James Brogden, 36, had been drinking in Blackpool with another man when they hailed a cab driven by Andrew Yates outside the Galleon Bar in Abingdon Street in the early hours of February 13.
You think you can bully me. I will show you. I’ll slash your throat from ear to ear
Brogden’s friend asked to be dropped off en-route and paid £5 for the fare to that point.
Brogden then asked to be taken to his home address in Carleton Avenue.
Throughout the journey, Mr Yates - an independent cabbie who has worked as a driver for 20 years - said Brodgen was “drunk but very friendly and pleasant.”
But when he pulled up outside Brodgen’s home, the passenger said he did not have any money and asked if he could pay the following day.
When Mr Yates insisted on being paid there and then, Brogden said he would get some money from inside the house, but when he returned he was carrying a 10-inch hunting knife, and his demeanour changed.
Martineh Jabawi, prosecuting, said: “Brogden leaned into the car and pointed the knife towards Mr Yates’ face.
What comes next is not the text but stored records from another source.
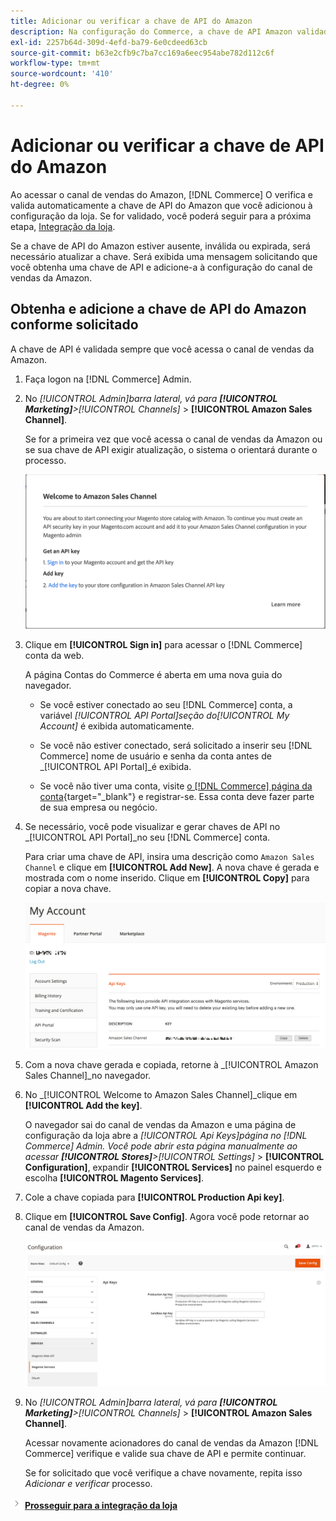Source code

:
 ```yaml
---
title: Adicionar ou verificar a chave de API do Amazon
description: Na configuração do Commerce, a chave de API Amazon validada permite integrar suas lojas à sua conta de vendedor do Amazon.
exl-id: 2257b64d-309d-4efd-ba79-6e0cdeed63cb
source-git-commit: b63e2cfb9c7ba7cc169a6eec954abe782d112c6f
workflow-type: tm+mt
source-wordcount: '410'
ht-degree: 0%

---
```


# Adicionar ou verificar a chave de API do Amazon

Ao acessar o canal de vendas do Amazon, [!DNL Commerce] O verifica e valida automaticamente a chave de API do Amazon que você adicionou à configuração da loja. Se for validado, você poderá seguir para a próxima etapa, [Integração da loja](./store-integration.md).

Se a chave de API do Amazon estiver ausente, inválida ou expirada, será necessário atualizar a chave. Será exibida uma mensagem solicitando que você obtenha uma chave de API e adicione-a à configuração do canal de vendas da Amazon.

## Obtenha e adicione a chave de API do Amazon conforme solicitado

A chave de API é validada sempre que você acessa o canal de vendas da Amazon.

1. Faça logon na [!DNL Commerce] Admin.

1. No _[!UICONTROL Admin]_barra lateral, vá para **[!UICONTROL Marketing]**>_[!UICONTROL Channels]_ > **[!UICONTROL Amazon Sales Channel]**.

   Se for a primeira vez que você acessa o canal de vendas da Amazon ou se sua chave de API exigir atualização, o sistema o orientará durante o processo.

   ![Obter e adicionar o prompt da chave de API do Amazon](assets/amazon-api-verification-prompt.png)

1. Clique em **[!UICONTROL Sign in]** para acessar o [!DNL Commerce] conta da web.

   A página Contas do Commerce é aberta em uma nova guia do navegador.

   - Se você estiver conectado ao seu [!DNL Commerce] conta, a variável _[!UICONTROL API Portal]_seção do_[!UICONTROL My Account]_ é exibida automaticamente.

   - Se você não estiver conectado, será solicitado a inserir seu [!DNL Commerce] nome de usuário e senha da conta antes de _[!UICONTROL API Portal]_é exibida.

   - Se você não tiver uma conta, visite [o [!DNL Commerce] página da conta](https://account.magento.com/customer/account/login/){target="_blank"} e registrar-se. Essa conta deve fazer parte de sua empresa ou negócio.

1. Se necessário, você pode visualizar e gerar chaves de API no _[!UICONTROL API Portal]_no seu [!DNL Commerce] conta.

   Para criar uma chave de API, insira uma descrição como `Amazon Sales Channel` e clique em **[!UICONTROL Add New]**. A nova chave é gerada e mostrada com o nome inserido. Clique em **[!UICONTROL Copy]** para copiar a nova chave.

   ![Gerar ou copiar uma chave de API](assets/amazon-add-api-key.png)

1. Com a nova chave gerada e copiada, retorne à _[!UICONTROL Amazon Sales Channel]_no navegador.

1. No _[!UICONTROL Welcome to Amazon Sales Channel]_clique em **[!UICONTROL Add the key]**.

   O navegador sai do canal de vendas da Amazon e uma página de configuração da loja abre a _[!UICONTROL Api Keys]_página no [!DNL Commerce] Admin. Você pode abrir esta página manualmente ao acessar **[!UICONTROL Stores]**>_[!UICONTROL Settings]_ > **[!UICONTROL Configuration]**, expandir **[!UICONTROL Services]** no painel esquerdo e escolha **[!UICONTROL Magento Services]**.

1. Cole a chave copiada para **[!UICONTROL Production Api key]**.

1. Clique em **[!UICONTROL Save Config]**. Agora você pode retornar ao canal de vendas da Amazon.

   ![Adicionar a chave de API na configuração da loja](assets/config-magento-services-api-screen.png)

1. No _[!UICONTROL Admin]_barra lateral, vá para **[!UICONTROL Marketing]**>_[!UICONTROL Channels]_ > **[!UICONTROL Amazon Sales Channel]**.

   Acessar novamente acionadores do canal de vendas da Amazon [!DNL Commerce] verifique e valide sua chave de API e permite continuar.

   Se for solicitado que você verifique a chave novamente, repita isso _Adicionar e verificar_ processo.

![Ícone Avançar](assets/btn-next.png) [**Prosseguir para a integração da loja**](./store-integration.md)
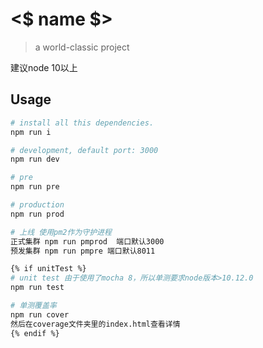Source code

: # <$ name $>

> a world-classic project

建议node 10以上
## Usage

```bash
# install all this dependencies.
npm run i

# development, default port: 3000
npm run dev

# pre
npm run pre

# production
npm run prod

# 上线 使用pm2作为守护进程
正式集群 npm run pmprod  端口默认3000
预发集群 npm run pmpre 端口默认8011

{% if unitTest %}
# unit test 由于使用了mocha 8，所以单测要求node版本>10.12.0
npm run test

# 单测覆盖率
npm run cover
然后在coverage文件夹里的index.html查看详情
{% endif %}


```
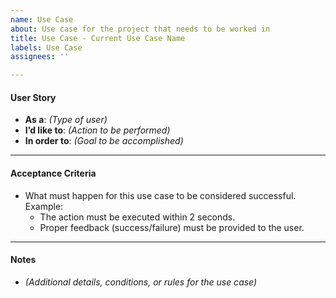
 ```yaml
---
name: Use Case
about: Use case for the project that needs to be worked in
title: Use Case - Current Use Case Name
labels: Use Case
assignees: ''

---
```


#### **User Story**
- **As a**: *(Type of user)*  
- **I’d like to**: *(Action to be performed)*  
- **In order to**: *(Goal to be accomplished)*  

---

#### **Acceptance Criteria**
- What must happen for this use case to be considered successful.  
  Example:  
  - The action must be executed within 2 seconds.
  - Proper feedback (success/failure) must be provided to the user.

---

#### **Notes**
- *(Additional details, conditions, or rules for the use case)*
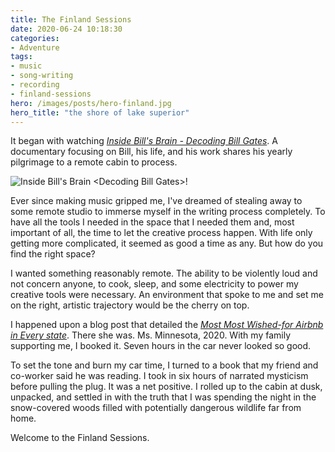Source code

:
 ```yaml
---
title: The Finland Sessions
date: 2020-06-24 10:18:30
categories:
- Adventure
tags:
- music
- song-writing
- recording
- finland-sessions
hero: /images/posts/hero-finland.jpg
hero_title: "the shore of lake superior"
---
```

It began with watching [*Inside Bill's Brain - Decoding Bill Gates*](https://www.netflix.com/title/80184771).  A documentary focusing on Bill, his life, and his work shares his yearly pilgrimage to a remote cabin to process.

<!-- more -->

![Inside Bill's Brain \<Decoding Bill Gates\>!](/images/posts/inside-bills-brain.jpg "Inside Bill's Brain \<Decoding Bill Gates\>")

Ever since making music gripped me, I've dreamed of stealing away to some remote studio to immerse myself in the writing process completely.  To have all the tools I needed in the space that I needed them and, most important of all, the time to let the creative process happen.  With life only getting more complicated, it seemed as good a time as any.  But how do you find the right space?

I wanted something reasonably remote.  The ability to be violently loud and not concern anyone, to cook, sleep, and some electricity to power my creative tools were necessary.  An environment that spoke to me and set me on the right, artistic trajectory would be the cherry on top.  

I happened upon a blog post that detailed the [*Most Most Wished-for Airbnb in Every state*](https://www.realsimple.com/work-life/travel/destinations/best-airbnb-listings).  There she was.  Ms. Minnesota, 2020.  With my family supporting me, I booked it.  Seven hours in the car never looked so good.

To set the tone and burn my car time, I turned to a book that my friend and co-worker said he was reading.  I took in six hours of narrated mysticism before pulling the plug.  It was a net positive.  I rolled up to the cabin at dusk, unpacked, and settled in with the truth that I was spending the night in the snow-covered woods filled with potentially dangerous wildlife far from home.

Welcome to the Finland Sessions.


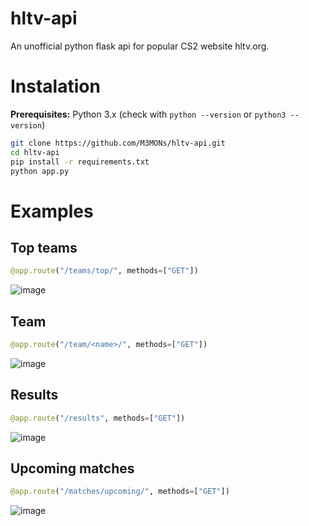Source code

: # hltv-api
An unofficial python flask api for popular CS2 website hltv.org.

# Instalation
**Prerequisites:** Python 3.x (check with `python --version` or `python3 --version`)

```bash
git clone https://github.com/M3MONs/hltv-api.git
cd hltv-api
pip install -r requirements.txt
python app.py
```

# Examples 
## Top teams
```python
@app.route("/teams/top/", methods=["GET"])
```
![image](https://github.com/M3MONs/hltv-api/assets/67465063/d9c56b83-4037-40f6-94ff-67f4d6df7be1)

## Team
```python
@app.route("/team/<name>/", methods=["GET"])
```
![image](https://github.com/M3MONs/hltv-api/assets/67465063/b240e586-f116-4e47-bb83-8cbbcbdf7296)

## Results
```python
@app.route("/results", methods=["GET"])
```
![image](https://github.com/M3MONs/hltv-api/assets/67465063/fc70a2ad-f872-4609-a957-d4ada8fc03a0)

## Upcoming matches
```python
@app.route("/matches/upcoming/", methods=["GET"])
```
![image](https://github.com/M3MONs/hltv-api/assets/67465063/df278720-4ba6-4375-8676-711cf517de78)
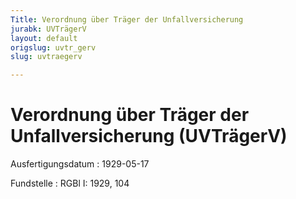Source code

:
 ```yaml
---
Title: Verordnung über Träger der Unfallversicherung
jurabk: UVTrägerV
layout: default
origslug: uvtr_gerv
slug: uvtraegerv

---
```


# Verordnung über Träger der Unfallversicherung (UVTrägerV)

Ausfertigungsdatum
:   1929-05-17

Fundstelle
:   RGBl I: 1929, 104

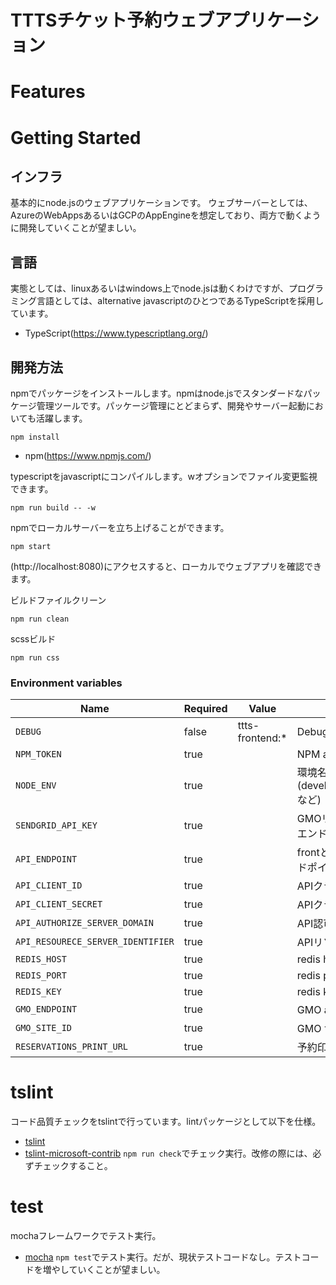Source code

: # TTTSチケット予約ウェブアプリケーション

# Features

# Getting Started

## インフラ
基本的にnode.jsのウェブアプリケーションです。
ウェブサーバーとしては、AzureのWebAppsあるいはGCPのAppEngineを想定しており、両方で動くように開発していくことが望ましい。

## 言語
実態としては、linuxあるいはwindows上でnode.jsは動くわけですが、プログラミング言語としては、alternative javascriptのひとつであるTypeScriptを採用しています。

* TypeScript(https://www.typescriptlang.org/)

## 開発方法
npmでパッケージをインストールします。npmはnode.jsでスタンダードなパッケージ管理ツールです。パッケージ管理にとどまらず、開発やサーバー起動においても活躍します。

```shell
npm install
```
* npm(https://www.npmjs.com/)

typescriptをjavascriptにコンパイルします。wオプションでファイル変更監視できます。

```shell
npm run build -- -w
```

npmでローカルサーバーを立ち上げることができます。

```shell
npm start
```
(http://localhost:8080)にアクセスすると、ローカルでウェブアプリを確認できます。

ビルドファイルクリーン

```shell
npm run clean
```

scssビルド

```shell
npm run css
```

### Environment variables

| Name                              | Required | Value           | Purpose                               |
| --------------------------------- | -------- | --------------- | ------------------------------------- |
| `DEBUG`                           | false    | ttts-frontend:* | Debug                                 |
| `NPM_TOKEN`                       | true     |                 | NPM auth token                        |
| `NODE_ENV`                        | true     |                 | 環境名(development,test,productionなど) |
| `SENDGRID_API_KEY`                | true     |                 | GMOリンク決済からの戻り先エンドポイント             |
| `API_ENDPOINT`                    | true     |                 | frontと連携するttts apiのエンドポイント          |
| `API_CLIENT_ID`                   | true     |                 | APIクライアントID                           |
| `API_CLIENT_SECRET`               | true     |                 | APIクライアントシークレット                       |
| `API_AUTHORIZE_SERVER_DOMAIN`     | true     |                 | API認可サーバードメイン                       |
| `API_RESOURECE_SERVER_IDENTIFIER` | true     |                 | APIリソースサーバー識別子                     |
| `REDIS_HOST`                      | true     |                 | redis host                            |
| `REDIS_PORT`                      | true     |                 | redis port                            |
| `REDIS_KEY`                       | true     |                 | redis key                             |
| `GMO_ENDPOINT`                    | true     |                 | GMO apiのエンドポイント                       |
| `GMO_SITE_ID`                     | true     |                 | GMO サイトID                             |
| `RESERVATIONS_PRINT_URL`          | true     |                 | 予約印刷URL                           |


# tslint

コード品質チェックをtslintで行っています。lintパッケージとして以下を仕様。
* [tslint](https://github.com/palantir/tslint)
* [tslint-microsoft-contrib](https://github.com/Microsoft/tslint-microsoft-contrib)
`npm run check`でチェック実行。改修の際には、必ずチェックすること。

# test
mochaフレームワークでテスト実行。
* [mocha](https://www.npmjs.com/package/mocha)
`npm test`でテスト実行。だが、現状テストコードなし。テストコードを増やしていくことが望ましい。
He began prodding it towards him, and was swearing and aggressive.”
Brogden told Mr Yates: “You think you can bully me. I will show you. I’ll slash your throat from ear to ear.”
Mr Yates told his passenger he just wanted his money but made off in his cab as soon as he could.
When the police arrived, Brogden was found in the hallway of his house. He was arrested and the knife was found at the scene.
Frazer Livesey, defending, said there was no defence to the charges of making off without paying and making threats with an offensive weapon, to which Brogden pleaded guilty,
But he told the court his client had medical issues including epilepsy and Type 1 diabetes.
Mr Livesey said: “I am not saying these illnesses are behind the offending but they are debilitating. He is a hard working man.
“When he was presented with the behaviour in the police station he could not believe what he had done.
“It is not just him - the taxi driver described him as being truly pleasant then his demeanour changed over a £3 fare.”
Recorder William Waldon, sentencing, said there was a mandatory six month sentence for knife crime unless it would be unjust for him to impose it.
He accepted Brogden is a man of previous good character and said: “Whatever was going on in your head that night was, for you, entirely out of character.”
He handed Brogden a four month sentence suspended for 12 months and ordered him to undertake 20 day rehabilitation requirement with the probation service.